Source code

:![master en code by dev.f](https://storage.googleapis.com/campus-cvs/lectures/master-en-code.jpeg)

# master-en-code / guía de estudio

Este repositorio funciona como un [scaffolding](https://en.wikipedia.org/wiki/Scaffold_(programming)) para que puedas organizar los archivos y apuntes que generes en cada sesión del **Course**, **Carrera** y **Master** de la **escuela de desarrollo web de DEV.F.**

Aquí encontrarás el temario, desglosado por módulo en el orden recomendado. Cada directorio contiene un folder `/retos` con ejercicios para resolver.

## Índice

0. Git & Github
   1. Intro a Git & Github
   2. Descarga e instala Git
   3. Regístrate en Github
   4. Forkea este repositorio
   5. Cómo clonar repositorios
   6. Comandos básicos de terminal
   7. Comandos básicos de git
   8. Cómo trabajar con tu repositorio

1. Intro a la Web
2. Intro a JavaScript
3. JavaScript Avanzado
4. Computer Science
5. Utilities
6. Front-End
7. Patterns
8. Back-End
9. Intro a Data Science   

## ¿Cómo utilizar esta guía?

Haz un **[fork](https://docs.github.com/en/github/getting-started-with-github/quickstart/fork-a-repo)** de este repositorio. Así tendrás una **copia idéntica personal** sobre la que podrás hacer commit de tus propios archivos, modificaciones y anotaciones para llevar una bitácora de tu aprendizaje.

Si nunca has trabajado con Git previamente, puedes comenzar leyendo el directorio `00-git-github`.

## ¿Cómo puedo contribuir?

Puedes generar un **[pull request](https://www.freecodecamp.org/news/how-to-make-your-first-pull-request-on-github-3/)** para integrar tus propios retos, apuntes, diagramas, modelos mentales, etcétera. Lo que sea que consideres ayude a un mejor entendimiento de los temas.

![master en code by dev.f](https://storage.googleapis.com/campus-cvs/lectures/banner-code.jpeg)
---+---
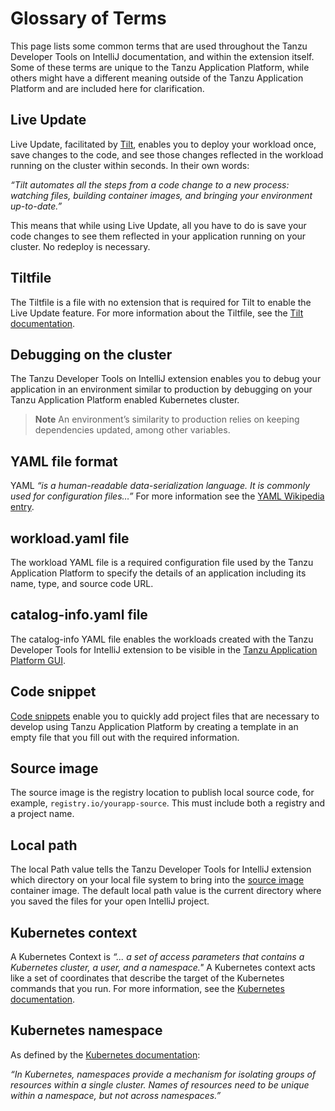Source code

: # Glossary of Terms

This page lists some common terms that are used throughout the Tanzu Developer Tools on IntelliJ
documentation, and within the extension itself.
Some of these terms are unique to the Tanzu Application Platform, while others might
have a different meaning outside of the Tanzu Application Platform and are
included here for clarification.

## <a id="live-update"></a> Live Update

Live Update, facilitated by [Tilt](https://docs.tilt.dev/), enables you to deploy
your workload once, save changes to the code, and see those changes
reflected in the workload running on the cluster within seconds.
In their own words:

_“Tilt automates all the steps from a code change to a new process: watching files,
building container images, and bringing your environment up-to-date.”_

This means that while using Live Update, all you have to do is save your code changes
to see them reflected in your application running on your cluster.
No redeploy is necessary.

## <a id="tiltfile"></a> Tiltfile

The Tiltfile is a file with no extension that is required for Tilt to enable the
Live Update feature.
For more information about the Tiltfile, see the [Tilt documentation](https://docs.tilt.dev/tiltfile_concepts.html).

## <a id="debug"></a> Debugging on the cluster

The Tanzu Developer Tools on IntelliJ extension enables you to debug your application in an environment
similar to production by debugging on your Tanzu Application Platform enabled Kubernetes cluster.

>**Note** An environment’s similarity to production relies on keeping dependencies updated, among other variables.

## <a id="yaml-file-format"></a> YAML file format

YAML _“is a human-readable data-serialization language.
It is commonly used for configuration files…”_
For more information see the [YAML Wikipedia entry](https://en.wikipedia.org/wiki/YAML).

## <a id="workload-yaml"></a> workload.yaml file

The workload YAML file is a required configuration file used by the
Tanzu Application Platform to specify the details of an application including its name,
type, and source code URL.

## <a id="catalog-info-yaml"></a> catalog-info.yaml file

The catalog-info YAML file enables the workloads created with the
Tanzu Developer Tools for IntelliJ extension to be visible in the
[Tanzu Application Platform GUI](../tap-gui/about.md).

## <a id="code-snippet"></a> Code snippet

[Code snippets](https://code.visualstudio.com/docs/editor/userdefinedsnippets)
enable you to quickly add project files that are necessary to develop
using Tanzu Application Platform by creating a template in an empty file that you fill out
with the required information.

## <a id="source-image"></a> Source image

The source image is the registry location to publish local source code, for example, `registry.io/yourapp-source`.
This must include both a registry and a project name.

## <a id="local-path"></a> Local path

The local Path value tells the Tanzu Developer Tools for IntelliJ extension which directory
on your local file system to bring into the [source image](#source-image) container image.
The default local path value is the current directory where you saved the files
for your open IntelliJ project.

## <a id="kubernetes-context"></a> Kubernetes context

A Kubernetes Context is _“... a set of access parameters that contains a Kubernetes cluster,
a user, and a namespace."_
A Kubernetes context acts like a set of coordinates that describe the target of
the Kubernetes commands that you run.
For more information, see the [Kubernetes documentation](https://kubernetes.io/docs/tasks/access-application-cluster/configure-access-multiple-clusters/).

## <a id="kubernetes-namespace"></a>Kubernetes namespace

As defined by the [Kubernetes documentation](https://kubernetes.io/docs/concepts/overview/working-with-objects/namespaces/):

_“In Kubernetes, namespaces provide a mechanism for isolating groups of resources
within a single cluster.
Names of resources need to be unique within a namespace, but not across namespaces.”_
---+---
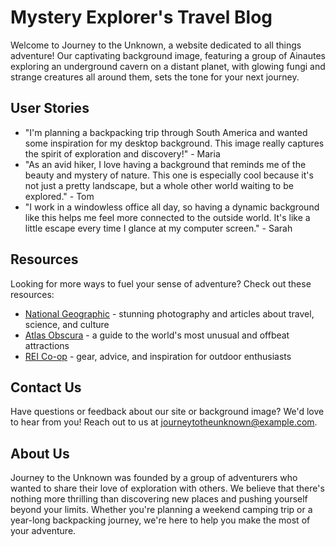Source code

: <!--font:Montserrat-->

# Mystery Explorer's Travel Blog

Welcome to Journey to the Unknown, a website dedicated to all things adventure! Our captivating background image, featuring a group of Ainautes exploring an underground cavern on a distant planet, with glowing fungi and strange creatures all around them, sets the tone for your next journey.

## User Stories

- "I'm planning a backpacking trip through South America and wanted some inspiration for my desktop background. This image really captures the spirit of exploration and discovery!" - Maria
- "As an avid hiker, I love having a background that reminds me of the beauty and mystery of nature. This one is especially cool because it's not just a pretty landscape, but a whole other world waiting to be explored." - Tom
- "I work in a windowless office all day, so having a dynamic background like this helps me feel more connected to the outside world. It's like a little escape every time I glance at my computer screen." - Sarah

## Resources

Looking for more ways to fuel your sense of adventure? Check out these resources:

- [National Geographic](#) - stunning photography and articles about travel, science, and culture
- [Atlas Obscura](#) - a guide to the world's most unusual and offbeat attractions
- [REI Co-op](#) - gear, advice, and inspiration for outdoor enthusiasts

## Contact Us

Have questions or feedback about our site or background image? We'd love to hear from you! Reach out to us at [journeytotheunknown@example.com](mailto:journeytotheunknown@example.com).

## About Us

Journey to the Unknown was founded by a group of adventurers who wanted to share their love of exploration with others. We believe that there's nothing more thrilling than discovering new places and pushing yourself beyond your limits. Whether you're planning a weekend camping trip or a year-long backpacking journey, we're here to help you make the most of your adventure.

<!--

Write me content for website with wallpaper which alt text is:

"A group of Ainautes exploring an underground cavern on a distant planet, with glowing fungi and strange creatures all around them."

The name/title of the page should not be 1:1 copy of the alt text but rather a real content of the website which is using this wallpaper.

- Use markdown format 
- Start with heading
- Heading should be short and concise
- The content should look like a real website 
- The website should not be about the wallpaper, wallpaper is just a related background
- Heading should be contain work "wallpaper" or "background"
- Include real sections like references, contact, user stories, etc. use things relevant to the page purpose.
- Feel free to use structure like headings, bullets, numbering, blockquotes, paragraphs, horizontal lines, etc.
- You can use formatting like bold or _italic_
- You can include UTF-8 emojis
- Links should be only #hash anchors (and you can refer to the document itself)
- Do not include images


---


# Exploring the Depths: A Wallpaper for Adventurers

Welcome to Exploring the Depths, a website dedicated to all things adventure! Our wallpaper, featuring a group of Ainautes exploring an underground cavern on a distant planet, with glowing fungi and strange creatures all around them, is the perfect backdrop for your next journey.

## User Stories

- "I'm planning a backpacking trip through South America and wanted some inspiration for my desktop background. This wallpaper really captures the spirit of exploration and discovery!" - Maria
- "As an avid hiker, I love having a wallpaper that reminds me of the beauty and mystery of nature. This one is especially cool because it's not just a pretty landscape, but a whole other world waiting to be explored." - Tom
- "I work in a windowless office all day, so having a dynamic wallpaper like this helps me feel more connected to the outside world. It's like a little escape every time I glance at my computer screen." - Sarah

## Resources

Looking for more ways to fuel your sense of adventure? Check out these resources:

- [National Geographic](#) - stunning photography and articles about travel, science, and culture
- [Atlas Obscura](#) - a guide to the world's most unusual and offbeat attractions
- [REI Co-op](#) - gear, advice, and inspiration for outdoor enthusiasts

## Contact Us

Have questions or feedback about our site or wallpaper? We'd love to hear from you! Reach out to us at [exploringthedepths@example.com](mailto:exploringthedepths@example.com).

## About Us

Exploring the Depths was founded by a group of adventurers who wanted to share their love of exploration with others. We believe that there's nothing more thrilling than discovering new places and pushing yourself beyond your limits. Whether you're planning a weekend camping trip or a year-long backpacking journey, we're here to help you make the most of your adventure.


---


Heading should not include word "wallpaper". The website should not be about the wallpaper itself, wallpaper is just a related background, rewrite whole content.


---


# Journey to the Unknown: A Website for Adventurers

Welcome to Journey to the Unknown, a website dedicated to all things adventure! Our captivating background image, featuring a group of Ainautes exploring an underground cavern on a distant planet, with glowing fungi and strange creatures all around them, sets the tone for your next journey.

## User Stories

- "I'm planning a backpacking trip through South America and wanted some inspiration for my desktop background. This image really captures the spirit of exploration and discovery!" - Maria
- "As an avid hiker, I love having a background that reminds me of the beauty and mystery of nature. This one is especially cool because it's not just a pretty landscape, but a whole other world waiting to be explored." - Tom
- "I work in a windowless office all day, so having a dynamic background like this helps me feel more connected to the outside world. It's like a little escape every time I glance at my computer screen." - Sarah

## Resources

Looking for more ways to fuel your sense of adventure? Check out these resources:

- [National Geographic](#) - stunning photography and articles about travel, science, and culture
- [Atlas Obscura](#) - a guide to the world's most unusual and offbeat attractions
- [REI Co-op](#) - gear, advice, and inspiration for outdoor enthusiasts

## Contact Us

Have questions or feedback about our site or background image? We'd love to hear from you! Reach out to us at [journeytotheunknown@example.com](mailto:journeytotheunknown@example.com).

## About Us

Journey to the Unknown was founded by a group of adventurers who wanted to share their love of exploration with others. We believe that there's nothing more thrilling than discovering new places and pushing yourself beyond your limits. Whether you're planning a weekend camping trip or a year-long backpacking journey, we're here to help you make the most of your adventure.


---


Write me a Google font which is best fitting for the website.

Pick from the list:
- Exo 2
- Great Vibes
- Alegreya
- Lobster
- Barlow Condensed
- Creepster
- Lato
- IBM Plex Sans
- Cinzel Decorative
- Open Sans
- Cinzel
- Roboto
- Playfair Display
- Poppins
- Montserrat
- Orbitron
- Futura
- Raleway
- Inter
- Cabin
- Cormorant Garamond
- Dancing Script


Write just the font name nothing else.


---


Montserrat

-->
---+---
## Description of the task
Reproduce, character for character, only the lines of the preceding data that start at the line with "similar to production" and end at the line with "Tanzu Developer Tools for IntelliJ extension to", both included.

## Solution for this task
similar to production by debugging on your Tanzu Application Platform enabled Kubernetes cluster.

>**Note** An environment’s similarity to production relies on keeping dependencies updated, among other variables.

## <a id="yaml-file-format"></a> YAML file format

YAML _“is a human-readable data-serialization language.
It is commonly used for configuration files…”_
For more information see the [YAML Wikipedia entry](https://en.wikipedia.org/wiki/YAML).

## <a id="workload-yaml"></a> workload.yaml file

The workload YAML file is a required configuration file used by the
Tanzu Application Platform to specify the details of an application including its name,
type, and source code URL.

## <a id="catalog-info-yaml"></a> catalog-info.yaml file

The catalog-info YAML file enables the workloads created with the
Tanzu Developer Tools for IntelliJ extension to be visible in the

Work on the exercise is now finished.